Reeve's operetta A Private Wire (1883) ran for more than nine months at the Savoy Theatre as a Curtain raiser to Iolanthe. The same year, he wrote Love & Music, a book of poetry.[2] He later composed the music for "Ruddy George, or Robin Redbreast", at Toole's Theatre (1887; a burlesque of Gilbert and Sullivan's Ruddigore) to a libretto by H. G. F. Taylor.[3] In 1888, Reeve wrote about his old school in "An Eton Half Holiday".[4] His operetta The Crusader and the Craven (1890), with words by W. Allison, had a long run at the Globe Theatre (opening as an afterpiece to an operatic adaptation of The Black Rover) due to its "bright and taking music",[5] despite a libretto described by a later critic as "almost heroically banal", with lines such as, "I am a fierce crusader, a terror to each foe, to infidel invader, I carry death and woe".[6] He contributed to Cupid & Co. in 1894.[7] Reeve also wrote music for burlesques at the Gaiety Theatre and incidental music for West End plays, as well as serious chamber works, and songs to texts by a wide range of authors, from Théophile Gautier to E. Nesbit to Henry Pottinger Stephens.[1][8]

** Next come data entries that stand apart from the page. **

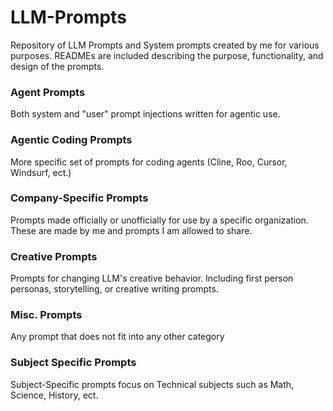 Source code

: # LLM-Prompts
Repository of LLM Prompts and System prompts created by me for various purposes. READMEs are included describing the purpose, functionality, and design of the prompts.

### Agent Prompts
Both system and "user" prompt injections written for agentic use.

### Agentic Coding Prompts
More specific set of prompts for coding agents (Cline, Roo, Cursor, Windsurf, ect.)

### Company-Specific Prompts
Prompts made officially or unofficially for use by a specific organization. These are made by me and prompts I am allowed to share.

### Creative Prompts
Prompts for changing LLM's creative behavior. Including first person personas, storytelling, or creative writing prompts.

### Misc. Prompts
Any prompt that does not fit into any other category

### Subject Specific Prompts
Subject-Specific prompts focus on Technical subjects such as Math, Science, History, ect. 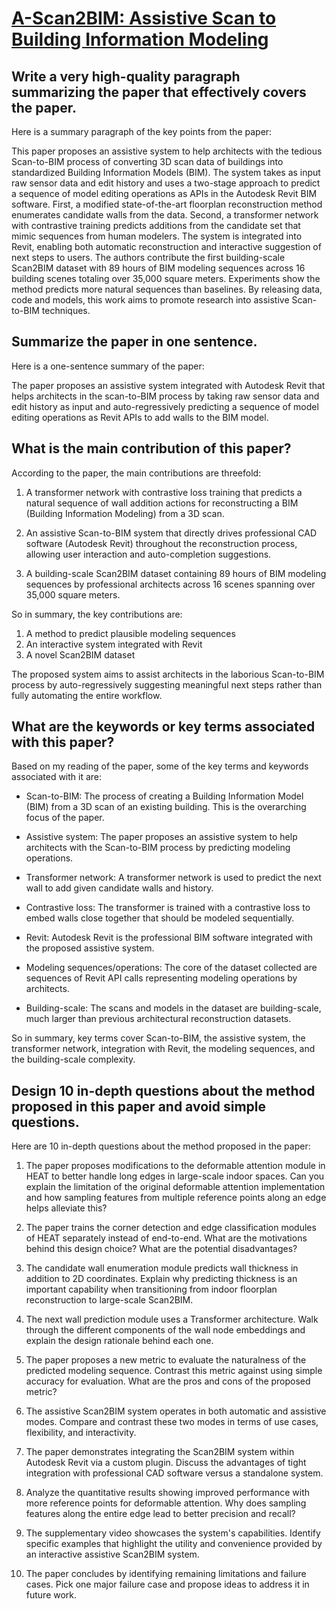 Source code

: # [A-Scan2BIM: Assistive Scan to Building Information Modeling](https://arxiv.org/abs/2311.18166)

## Write a very high-quality paragraph summarizing the paper that effectively covers the paper.

 Here is a summary paragraph of the key points from the paper:

This paper proposes an assistive system to help architects with the tedious Scan-to-BIM process of converting 3D scan data of buildings into standardized Building Information Models (BIM). The system takes as input raw sensor data and edit history and uses a two-stage approach to predict a sequence of model editing operations as APIs in the Autodesk Revit BIM software. First, a modified state-of-the-art floorplan reconstruction method enumerates candidate walls from the data. Second, a transformer network with contrastive training predicts additions from the candidate set that mimic sequences from human modelers. The system is integrated into Revit, enabling both automatic reconstruction and interactive suggestion of next steps to users. The authors contribute the first building-scale Scan2BIM dataset with 89 hours of BIM modeling sequences across 16 building scenes totaling over 35,000 square meters. Experiments show the method predicts more natural sequences than baselines. By releasing data, code and models, this work aims to promote research into assistive Scan-to-BIM techniques.


## Summarize the paper in one sentence.

 Here is a one-sentence summary of the paper:

The paper proposes an assistive system integrated with Autodesk Revit that helps architects in the scan-to-BIM process by taking raw sensor data and edit history as input and auto-regressively predicting a sequence of model editing operations as Revit APIs to add walls to the BIM model.


## What is the main contribution of this paper?

 According to the paper, the main contributions are threefold:

1. A transformer network with contrastive loss training that predicts a natural sequence of wall addition actions for reconstructing a BIM (Building Information Modeling) from a 3D scan.

2. An assistive Scan-to-BIM system that directly drives professional CAD software (Autodesk Revit) throughout the reconstruction process, allowing user interaction and auto-completion suggestions.

3. A building-scale Scan2BIM dataset containing 89 hours of BIM modeling sequences by professional architects across 16 scenes spanning over 35,000 square meters.

So in summary, the key contributions are:

1) A method to predict plausible modeling sequences 
2) An interactive system integrated with Revit
3) A novel Scan2BIM dataset

The proposed system aims to assist architects in the laborious Scan-to-BIM process by auto-regressively suggesting meaningful next steps rather than fully automating the entire workflow.


## What are the keywords or key terms associated with this paper?

 Based on my reading of the paper, some of the key terms and keywords associated with it are:

- Scan-to-BIM: The process of creating a Building Information Model (BIM) from a 3D scan of an existing building. This is the overarching focus of the paper.

- Assistive system: The paper proposes an assistive system to help architects with the Scan-to-BIM process by predicting modeling operations.

- Transformer network: A transformer network is used to predict the next wall to add given candidate walls and history.

- Contrastive loss: The transformer is trained with a contrastive loss to embed walls close together that should be modeled sequentially. 

- Revit: Autodesk Revit is the professional BIM software integrated with the proposed assistive system.

- Modeling sequences/operations: The core of the dataset collected are sequences of Revit API calls representing modeling operations by architects.

- Building-scale: The scans and models in the dataset are building-scale, much larger than previous architectural reconstruction datasets.

So in summary, key terms cover Scan-to-BIM, the assistive system, the transformer network, integration with Revit, the modeling sequences, and the building-scale complexity.


## Design 10 in-depth questions about the method proposed in this paper and avoid simple questions.

 Here are 10 in-depth questions about the method proposed in the paper:

1. The paper proposes modifications to the deformable attention module in HEAT to better handle long edges in large-scale indoor spaces. Can you explain the limitation of the original deformable attention implementation and how sampling features from multiple reference points along an edge helps alleviate this? 

2. The paper trains the corner detection and edge classification modules of HEAT separately instead of end-to-end. What are the motivations behind this design choice? What are the potential disadvantages?

3. The candidate wall enumeration module predicts wall thickness in addition to 2D coordinates. Explain why predicting thickness is an important capability when transitioning from indoor floorplan reconstruction to large-scale Scan2BIM.

4. The next wall prediction module uses a Transformer architecture. Walk through the different components of the wall node embeddings and explain the design rationale behind each one. 

5. The paper proposes a new metric to evaluate the naturalness of the predicted modeling sequence. Contrast this metric against using simple accuracy for evaluation. What are the pros and cons of the proposed metric?

6. The assistive Scan2BIM system operates in both automatic and assistive modes. Compare and contrast these two modes in terms of use cases, flexibility, and interactivity. 

7. The paper demonstrates integrating the Scan2BIM system within Autodesk Revit via a custom plugin. Discuss the advantages of tight integration with professional CAD software versus a standalone system.

8. Analyze the quantitative results showing improved performance with more reference points for deformable attention. Why does sampling features along the entire edge lead to better precision and recall?

9. The supplementary video showcases the system's capabilities. Identify specific examples that highlight the utility and convenience provided by an interactive assistive Scan2BIM system.  

10. The paper concludes by identifying remaining limitations and failure cases. Pick one major failure case and propose ideas to address it in future work.
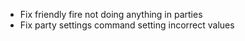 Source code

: - Fix friendly fire not doing anything in parties
- Fix party settings command setting incorrect values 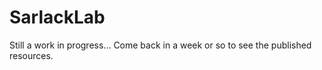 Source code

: # SarlackLab

Still a work in progress... Come back in a week or so to see the published resources.
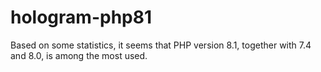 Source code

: # hologram-php81

Based on some statistics, it seems that PHP version 8.1, together with 7.4 and 8.0, is among the most used.
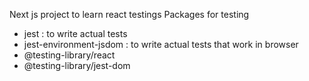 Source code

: Next js project to learn react testings
Packages for testing
- jest : to write actual tests
- jest-environment-jsdom : to write actual tests that work in browser
- @testing-library/react
- @testing-library/jest-dom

Reeve was also a prolific musical journalist, contributing to a wide range of publications including Punch, The Saturday Review and The Daily Telegraph.[1] In 1896 he was appointed editor of The Lute, a music magazine. After Reeve's death, Lord Northcliffe recalled him in The Musical Times: "He was on my staff for a time, as musical critic; sensitive little man, with beautiful hands – irritable!"[9]

As a fluent French speaker, he was responsible for the English translation used by F. C. Burnand, and the lyrics, for Edmond Audran's Miss Helyett (1890), staged successfully in London as Miss Decima in 1891.[1]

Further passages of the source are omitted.